Crooked Stave opened the tap room at the Source in October 2013 and mostly closed the Barrel Cellar to the public, although not to production.

Yakobson has since leased more space in the business park, bringing his total there up to around 12,000 square feet. He plans to set up the brewhouse there and to begin brewing by the end of the year. He'll also double the number of tanks he uses and expand his foeder farm from thirteen vessels to nineteen.

Crooked Stave, which has a five-year lease on the 2,900-square-foot space, will continue to operate its tap room at the Source, and plans to add more tap handles, tables and chairs and to "spruce things up," Yakobson says.

"Of course we would have loved to have Crooked Stave brew at the Source, but at the end of the day we just love Chad's beers and support his effort to increase production at one location and operate the tap room at the Source more efficiently," says Kyle Zeppelin, of Zeppelin Development. "More sours are promised for the tap room, as well as additional seating capacity; that's something we look forward to. Crooked Stave remains an important part of the Source, and we are excited to see how they grow in their role."
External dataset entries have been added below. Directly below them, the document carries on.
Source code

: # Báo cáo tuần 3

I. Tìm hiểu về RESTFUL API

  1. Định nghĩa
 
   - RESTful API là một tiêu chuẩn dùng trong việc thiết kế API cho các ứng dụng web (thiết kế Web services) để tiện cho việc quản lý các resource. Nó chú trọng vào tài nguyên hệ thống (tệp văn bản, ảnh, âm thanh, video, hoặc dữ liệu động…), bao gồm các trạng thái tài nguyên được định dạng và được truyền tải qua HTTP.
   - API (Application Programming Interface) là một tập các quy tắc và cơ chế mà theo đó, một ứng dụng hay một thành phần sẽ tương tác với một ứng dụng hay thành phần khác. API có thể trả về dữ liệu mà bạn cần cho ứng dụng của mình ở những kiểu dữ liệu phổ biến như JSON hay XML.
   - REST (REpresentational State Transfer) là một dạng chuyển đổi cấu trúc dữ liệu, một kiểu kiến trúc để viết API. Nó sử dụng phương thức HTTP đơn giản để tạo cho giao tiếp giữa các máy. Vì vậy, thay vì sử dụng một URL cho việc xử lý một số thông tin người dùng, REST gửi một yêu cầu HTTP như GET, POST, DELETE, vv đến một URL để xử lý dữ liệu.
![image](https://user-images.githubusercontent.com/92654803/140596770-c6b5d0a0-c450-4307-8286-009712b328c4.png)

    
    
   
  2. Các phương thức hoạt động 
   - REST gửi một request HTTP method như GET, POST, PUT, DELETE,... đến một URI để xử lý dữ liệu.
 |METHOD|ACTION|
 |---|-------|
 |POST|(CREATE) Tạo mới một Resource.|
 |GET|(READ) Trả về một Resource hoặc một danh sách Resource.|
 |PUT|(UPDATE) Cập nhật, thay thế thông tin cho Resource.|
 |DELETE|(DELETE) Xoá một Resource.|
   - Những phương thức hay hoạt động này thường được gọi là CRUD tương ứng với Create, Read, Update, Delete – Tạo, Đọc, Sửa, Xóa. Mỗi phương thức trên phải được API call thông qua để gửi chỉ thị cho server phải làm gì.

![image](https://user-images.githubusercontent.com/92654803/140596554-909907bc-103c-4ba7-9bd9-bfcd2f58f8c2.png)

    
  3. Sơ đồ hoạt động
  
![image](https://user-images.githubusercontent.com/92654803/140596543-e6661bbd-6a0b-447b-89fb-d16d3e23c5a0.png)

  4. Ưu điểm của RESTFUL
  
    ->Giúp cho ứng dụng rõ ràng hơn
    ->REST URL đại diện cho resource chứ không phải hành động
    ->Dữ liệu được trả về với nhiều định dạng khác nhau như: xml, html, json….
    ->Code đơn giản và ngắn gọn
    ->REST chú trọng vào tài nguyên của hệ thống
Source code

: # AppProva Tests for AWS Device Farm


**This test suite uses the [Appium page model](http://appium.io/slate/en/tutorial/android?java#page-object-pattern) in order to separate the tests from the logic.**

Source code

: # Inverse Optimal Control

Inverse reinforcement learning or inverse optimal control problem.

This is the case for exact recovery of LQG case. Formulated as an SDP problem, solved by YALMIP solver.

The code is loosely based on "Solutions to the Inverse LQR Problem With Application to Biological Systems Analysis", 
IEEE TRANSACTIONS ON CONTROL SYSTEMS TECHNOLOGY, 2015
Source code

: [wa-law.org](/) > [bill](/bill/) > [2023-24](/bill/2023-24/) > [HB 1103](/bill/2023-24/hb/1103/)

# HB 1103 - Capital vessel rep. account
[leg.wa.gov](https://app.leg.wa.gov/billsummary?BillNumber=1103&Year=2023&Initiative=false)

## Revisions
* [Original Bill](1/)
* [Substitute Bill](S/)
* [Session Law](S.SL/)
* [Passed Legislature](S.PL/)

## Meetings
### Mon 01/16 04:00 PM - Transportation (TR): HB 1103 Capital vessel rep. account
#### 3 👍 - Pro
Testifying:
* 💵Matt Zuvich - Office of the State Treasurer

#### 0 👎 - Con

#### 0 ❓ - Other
The problems at the Source were "a combination of a lot of things," Yakobson says. The first was that once his equipment was in place, he had trouble making the logistics of the location work. He wasn't able to connect his equipment, including a glycol chiller, as easily as he had hoped and he didn't have as much access to the alleyway behind the Source as he'd expected for bringing in and shipping out malt and wort.

The second problem was that Crooked Stave has expanded so quickly that the brewhouse would have been at capacity by the time he actually hooked it up, Yakobson says. By moving, he'll be able to add more storage tanks.

"We've been brewing everything over at Epic Brewing," says Yakobson, who takes the wort from that facility to his barrel cellar. But Epic has told him that they won't be able to take the time and space to brew his wort for him beyond this year due to its own growth.

Because the barrel cellar will now become a major production facility, Yakobson says he doesn't plan to reopen the tap room there. He also announced in October that he will end the Cellar Reserve, a membership club, so that he can "focus on increasing production of its core barrel-aged sours -- L'Brett d'Or, Origins and Nightmare on Brett -- as well as creating more specialty one-off barrels, and opening public access to more beers previously only available to a select group of Cellar Reserve members."

And earlier in November, Crooked Stave revealed that it will host seven bottle releases between now and the end of the year at the Source.

The move itself was a logistical challenge as four workers from RMS Cranes and Rigging tried to figure out how to maneuver the equipment around in some tight spaces inside the Source and out the back door. They waited until most of the customers had left other businesses at the Source to begin working, so the operation took place overnight.

"We ended up removing the grain silo from the mash tun, and it was then a breeze to get all of the equipment out," says Crooked Stave marketing coordinator Sarah Haughey, who was on hand for the move, along with other Crooked Stave friends and family.

"They moved four of the fermenters, the hot liquor tank, grain silo, mash tun, stairs/platform on the first night, then the remaining fermenters, coolship, five brite tanks, water filter, heater, grain mill, and other miscellaneous pieces of equipment."